It look slike the only change that could affect bmake behaviour is something around read-only variables. Before investigating more let’s try to update bmake first:

--- a/pkgs/development/tools/build-managers/bmake/default.nix
+++ b/pkgs/development/tools/build-managers/bmake/default.nix
@@ -10,11 +10,11 @@

 stdenv.mkDerivation (finalAttrs: {
   pname = "bmake";
-  version = "20230126";
+  version = "20230414";

   src = fetchurl {
     url = "http://www.crufty.net/ftp/pub/sjg/${finalAttrs.pname}-${finalAttrs.version}.tar.gz";
-    hash = "sha256-hk9yGFgs95Dsc7ILcQVCXLn/ozUiJUF3LwMTMGtqC8Q=";
+    hash = "sha256-KcsdJqrn3p3vkr2us6rUUg6JlRzpey518LibrhuVOZ8=";
   };

   # Make tests work with musl

I proposed bmake upate as PR #231027. Is it enough to fix libfsm?

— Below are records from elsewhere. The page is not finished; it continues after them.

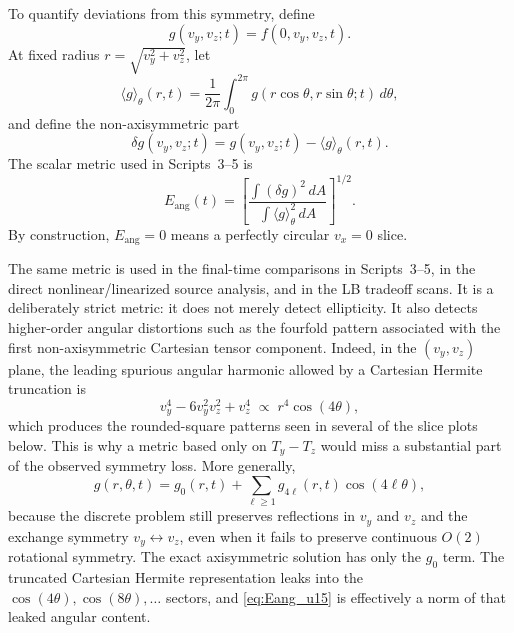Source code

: \documentclass[11pt]{article}
\begin{document}
To quantify deviations from this symmetry, define
\begin{equation}
g(v_y,v_z;t)=f(0,v_y,v_z,t).
\end{equation}
At fixed radius $r=\sqrt{v_y^2+v_z^2}$, let
\begin{equation}
\langle g\rangle_\theta(r,t)=\frac{1}{2\pi}\int_0^{2\pi}g(r\cos\theta,r\sin\theta;t)\,d\theta,
\end{equation}
and define the non-axisymmetric part
\begin{equation}
\delta g(v_y,v_z;t)=g(v_y,v_z;t)-\langle g\rangle_\theta(r,t).
\end{equation}
The scalar metric used in Scripts~3--5 is
\begin{equation}
E_{\mathrm{ang}}(t)=
\left[
\frac{\int (\delta g)^2\,dA}{\int \langle g\rangle_\theta^2\,dA}
\right]^{1/2}.
\label{eq:Eang_u15}
\end{equation}
By construction, $E_{\mathrm{ang}}=0$ means a perfectly circular $v_x=0$ slice.

The same metric is used in the final-time comparisons in Scripts~3--5, in the direct nonlinear/linearized source analysis, and in the LB tradeoff scans.
It is a deliberately strict metric: it does not merely detect ellipticity.
It also detects higher-order angular distortions such as the fourfold pattern associated with the first non-axisymmetric Cartesian tensor component.
Indeed, in the $(v_y,v_z)$ plane, the leading spurious angular harmonic allowed by a Cartesian Hermite truncation is
\begin{equation}
v_y^4 - 6v_y^2v_z^2 + v_z^4 \;\propto\; r^4 \cos(4\theta),
\label{eq:cos4theta_u15}
\end{equation}
which produces the rounded-square patterns seen in several of the slice plots below.
This is why a metric based only on $T_y-T_z$ would miss a substantial part of the observed symmetry loss.
More generally,
\begin{equation}
g(r,\theta,t)=g_0(r,t)+\sum_{\ell\ge 1} g_{4\ell}(r,t)\cos(4\ell\theta),
\label{eq:angular_modes_u15}
\end{equation}
because the discrete problem still preserves reflections in $v_y$ and $v_z$ and the exchange symmetry $v_y\leftrightarrow v_z$, even when it fails to preserve continuous $O(2)$ rotational symmetry.
The exact axisymmetric solution has only the $g_0$ term.
The truncated Cartesian Hermite representation leaks into the $\cos(4\theta),\cos(8\theta),\ldots$ sectors, and \cref{eq:Eang_u15} is effectively a norm of that leaked angular content.
\end{document}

Trying to build:

$ nix build -f. libfsm -L
...
libfsm> bmake: "/nix/store/gbbmrdcz1z7808gds3ddyf2ywi67113g-bmake-20230414/share/mk/final.mk" line 11: Malformed conditional (${MK_STAGING} == "yes")
libfsm> bmake: "/nix/store/gbbmrdcz1z7808gds3ddyf2ywi67113g-bmake-20230414/share/mk/final.mk" line 18: Inconsistent operator for install
libfsm> bmake: Fatal errors encountered -- cannot continue
libfsm> bmake: stopped in /build/source

No difference. Maybe libfsm already fixed it upstream?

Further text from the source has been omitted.